Photographer’s Sunday

I recently spent a beautiful autumn Sunday with friend and photographer Richard Krall, who has been shooting incredible fashion work for almost three decades. Richard apprenticed in Paris for Hemut Newton, Guy Bourdin, and a host of other photographers that helped make French Vogue what it is today. Needless to say, his understanding of light and color is inspiring.

I don’t normally enjoy the company of other photographers. Most want to talk obsessively about cameras, which is a topic I find frustrating (the camera’s role in the photographic process is insignificant at best). I generally find it far more interesting to chat with professionals working in other areas: architects, mathematicians, sculptors, musicians, transportation engineers, and, perhaps most of all, painters. Breakthroughs happen most often at the intersection of disciplines, and there are few things more satisfying than finding a common professional language with practitioners of a completely different field.

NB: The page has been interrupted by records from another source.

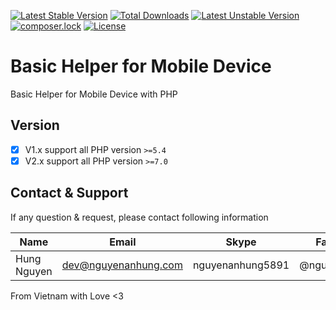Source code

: [![Latest Stable Version](https://poser.pugx.org/nguyenanhung/mobile-helper/v/stable)](https://packagist.org/packages/nguyenanhung/mobile-helper)
[![Total Downloads](https://poser.pugx.org/nguyenanhung/mobile-helper/downloads)](https://packagist.org/packages/nguyenanhung/mobile-helper)
[![Latest Unstable Version](https://poser.pugx.org/nguyenanhung/mobile-helper/v/unstable)](https://packagist.org/packages/nguyenanhung/mobile-helper)
[![composer.lock](https://poser.pugx.org/nguyenanhung/mobile-helper/composerlock)](https://packagist.org/packages/nguyenanhung/mobile-helper)
[![License](https://poser.pugx.org/nguyenanhung/mobile-helper/license)](https://packagist.org/packages/nguyenanhung/mobile-helper)

# Basic Helper for Mobile Device

Basic Helper for Mobile Device with PHP

## Version

- [x] V1.x support all PHP version `>=5.4`
- [x] V2.x support all PHP version `>=7.0`

## Contact & Support

If any question & request, please contact following information

| Name        | Email                | Skype            | Facebook      |
| ----------- | -------------------- | ---------------- | ------------- |
| Hung Nguyen | dev@nguyenanhung.com | nguyenanhung5891 | @nguyenanhung |

From Vietnam with Love <3
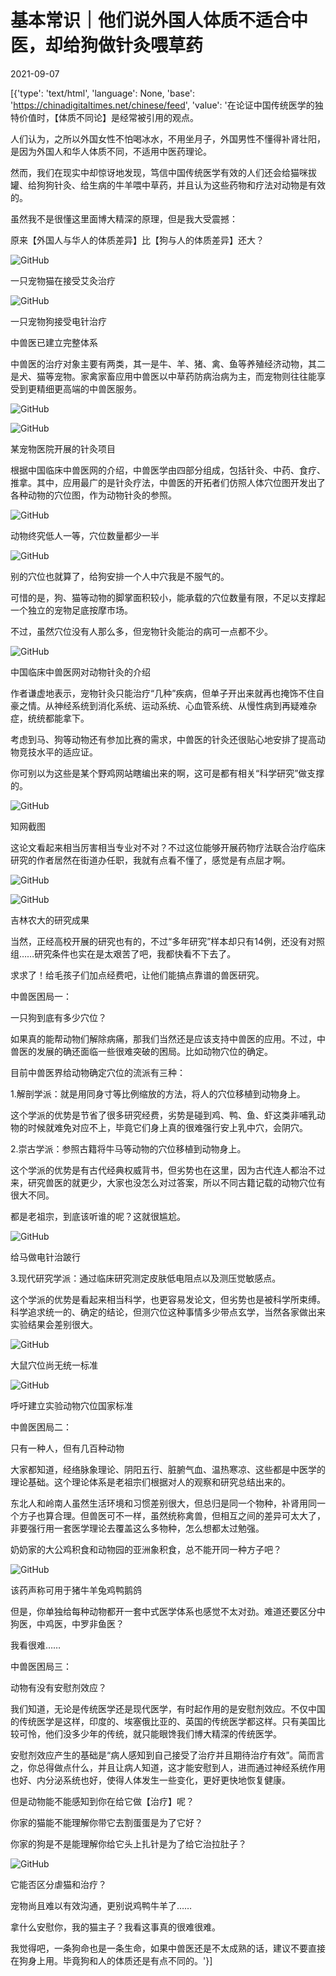 # 基本常识｜他们说外国人体质不适合中医，却给狗做针灸喂草药

2021-09-07

[{'type': 'text/html', 'language': None, 'base': 'https://chinadigitaltimes.net/chinese/feed', 'value': '在论证中国传统医学的独特价值时，【体质不同论】是经常被引用的观点。

人们认为，之所以外国女性不怕喝冰水，不用坐月子，外国男性不懂得补肾壮阳，是因为外国人和华人体质不同，不适用中医药理论。

然而，我们在现实中却惊讶地发现，笃信中国传统医学有效的人们还会给猫咪拔罐、给狗狗针灸、给生病的牛羊喂中草药，并且认为这些药物和疗法对动物是有效的。

虽然我不是很懂这里面博大精深的原理，但是我大受震撼：



原来【外国人与华人的体质差异】比【狗与人的体质差异】还大？



![GitHub](https://chinadigitaltimes.net/chinese/files/2021/09/post-670567-61374ed46df1d.png)

 一只宠物猫在接受艾灸治疗 

![GitHub](https://chinadigitaltimes.net/chinese/files/2021/09/post-670567-61374ed4ba215.png)

一只宠物狗接受电针治疗  

中兽医已建立完整体系

中兽医的治疗对象主要有两类，其一是牛、羊、猪、禽、鱼等养殖经济动物，其二是犬、猫等宠物。家禽家畜应用中兽医以中草药防病治病为主，而宠物则往往能享受到更精细更高端的中兽医服务。

![GitHub](https://chinadigitaltimes.net/chinese/files/2021/09/post-670567-61374ed4e72c7.)

![GitHub](https://chinadigitaltimes.net/chinese/files/2021/09/post-670567-61374ed51e70b.)

某宠物医院开展的针灸项目  

根据中国临床中兽医网的介绍，中兽医学由四部分组成，包括针灸、中药、食疗、推拿。其中，应用最广的是针灸疗法，中兽医的开拓者们仿照人体穴位图开发出了各种动物的穴位图，作为动物针灸的参照。

![GitHub](https://chinadigitaltimes.net/chinese/files/2021/09/post-670567-61374ed571733.png)

动物终究低人一等，穴位数量都少一半   

![GitHub](https://chinadigitaltimes.net/chinese/files/2021/09/post-670567-61374ed5b42d6.png)

别的穴位也就算了，给狗安排一个人中穴我是不服气的。

可惜的是，狗、猫等动物的脚掌面积较小，能承载的穴位数量有限，不足以支撑起一个独立的宠物足底按摩市场。

不过，虽然穴位没有人那么多，但宠物针灸能治的病可一点都不少。

![GitHub](https://chinadigitaltimes.net/chinese/files/2021/09/post-670567-61374ed5e0a26.png)

中国临床中兽医网对动物针灸的介绍  

作者谦虚地表示，宠物针灸只能治疗“几种”疾病，但单子开出来就再也掩饰不住自豪之情。从神经系统到消化系统、运动系统、心血管系统、从慢性病到再疑难杂症，统统都能拿下。

考虑到马、狗等动物还有参加比赛的需求，中兽医的针灸还很贴心地安排了提高动物竞技水平的适应证。

你可别以为这些是某个野鸡网站瞎编出来的啊，这可是都有相关“科学研究”做支撑的。

![GitHub](https://chinadigitaltimes.net/chinese/files/2021/09/post-670567-61374ed61da56.png)

知网截图  

这论文看起来相当厉害相当专业对不对？不过这位能够开展药物疗法联合治疗临床研究的作者居然在街道办任职，我就有点看不懂了，感觉是有点屈才啊。

![GitHub](https://chinadigitaltimes.net/chinese/files/2021/09/post-670567-61374ed6579b9.png)

![GitHub](https://chinadigitaltimes.net/chinese/files/2021/09/post-670567-61374ed68c1a9.png)

吉林农大的研究成果  

当然，正经高校开展的研究也有的，不过“多年研究”样本却只有14例，还没有对照组……研究条件也实在是太艰苦了吧，我都快看不下去了。

求求了！给毛孩子们加点经费吧，让他们能搞点靠谱的兽医研究。

中兽医困局一：

一只狗到底有多少穴位？

如果真的能帮动物们解除病痛，那我们当然还是应该支持中兽医的应用。不过，中兽医的发展的确还面临一些很难突破的困局。比如动物穴位的确定。

目前中兽医界给动物确定穴位的流派有三种：

1.解剖学派：就是用同身寸等比例缩放的方法，将人的穴位移植到动物身上。

这个学派的优势是节省了很多研究经费，劣势是碰到鸡、鸭、鱼、虾这类非哺乳动物的时候就难免对应不上，毕竟它们身上真的很难强行安上乳中穴，会阴穴。

2.崇古学派：参照古籍将牛马等动物的穴位移植到动物身上。

这个学派的优势是有古代经典权威背书，但劣势也在这里，因为古代连人都治不过来，研究兽医的就更少，大家也没怎么对过答案，所以不同古籍记载的动物穴位有很大不同。

都是老祖宗，到底该听谁的呢？这就很尴尬。

![GitHub](https://chinadigitaltimes.net/chinese/files/2021/09/post-670567-61374ed6c4a04.png)

给马做电针治跛行  

3.现代研究学派：通过临床研究测定皮肤低电阻点以及测压觉敏感点。

这个学派的优势是看起来相当科学，也更容易发论文，但劣势也是被科学所束缚。科学追求统一的、确定的结论，但测穴位这种事情多少带点玄学，当然各家做出来实验结果会差别很大。

![GitHub](https://chinadigitaltimes.net/chinese/files/2021/09/post-670567-61374ed709819.png)

 大鼠穴位尚无统一标准 

![GitHub](https://chinadigitaltimes.net/chinese/files/2021/09/post-670567-61374ed74524f.png)

 呼吁建立实验动物穴位国家标准 

中兽医困局二：

只有一种人，但有几百种动物

大家都知道，经络脉象理论、阴阳五行、脏腑气血、温热寒凉、这些都是中医学的理论基础。这个理论体系是老祖宗们根据对人的观察和研究总结出来的。

东北人和岭南人虽然生活环境和习惯差别很大，但总归是同一个物种，补肾用同一个方子也算合理。但兽医可不一样，虽然统称禽兽，但相互之间的差异可太大了，非要强行用一套医学理论去覆盖这么多物种，怎么想都太过勉强。

奶奶家的大公鸡积食和动物园的亚洲象积食，总不能开同一种方子吧？

![GitHub](https://chinadigitaltimes.net/chinese/files/2021/09/post-670567-61374ed78e8d7.png)

 该药声称可用于猪牛羊兔鸡鸭鹅鸽 

但是，你单独给每种动物都开一套中式医学体系也感觉不太对劲。难道还要区分中狗医，中鸡医，中罗非鱼医？

我看很难……

中兽医困局三：

动物有没有安慰剂效应？

我们知道，无论是传统医学还是现代医学，有时起作用的是安慰剂效应。不仅中国的传统医学是这样，印度的、埃塞俄比亚的、英国的传统医学都这样。只有美国比较可怜，他们没多少年的传统，就只能眼馋我们博大精深的传统医学。

安慰剂效应产生的基础是“病人感知到自己接受了治疗并且期待治疗有效”。简而言之，你总得做点什么，并且让病人知道，这才能安慰到人，进而通过神经系统作用也好、内分泌系统也好，使得人体发生一些变化，更好更快地恢复健康。

但是动物能不能感知到你在给它做【治疗】呢？

你家的猫能不能理解你带它去割蛋蛋是为了它好？

你家的狗是不是能理解你给它头上扎针是为了给它治拉肚子？

![GitHub](https://chinadigitaltimes.net/chinese/files/2021/09/post-670567-61374ed7d3068.png)

它能否区分虐猫和治疗？

宠物尚且难以有效沟通，更别说鸡鸭牛羊了……

拿什么安慰你，我的猫主子？我看这事真的很难很难。

我觉得吧，一条狗命也是一条生命，如果中兽医还是不太成熟的话，建议不要直接在狗身上用。毕竟狗和人的体质还是有点不同的。'}]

Richard began his career as a painter of the realist genre, which comes as no surprise given how refined his visual sensibilities are. He is also a fellow Texan and a gifted conversationalist. We talked about our practice, about the bizarre challenges of Hollywood, about close mutual friends and loves lost. The conversation wasn’t completely without a technical thread, as we ruminated at length on lighting challenges that neither of us have been able to master. We both appreciate soft top-lighting when done well, but neither of us have figured out how to introduce an eyelight that doesn’t also corrupt the exposure of the subject’s face. I found it immensely comforting to know that someone of Richard’s experience struggles with these same challenges.

By the end of the day the Pacific Ocean had achieved the rare color it reserves for its most spectacular autumn sunsets, a crisp mix of midnight blue and the deepest cyan, speckled with flashes of brilliant white.

The view from Anchorage Street: a clear and uncertain vista. The blankest of slates.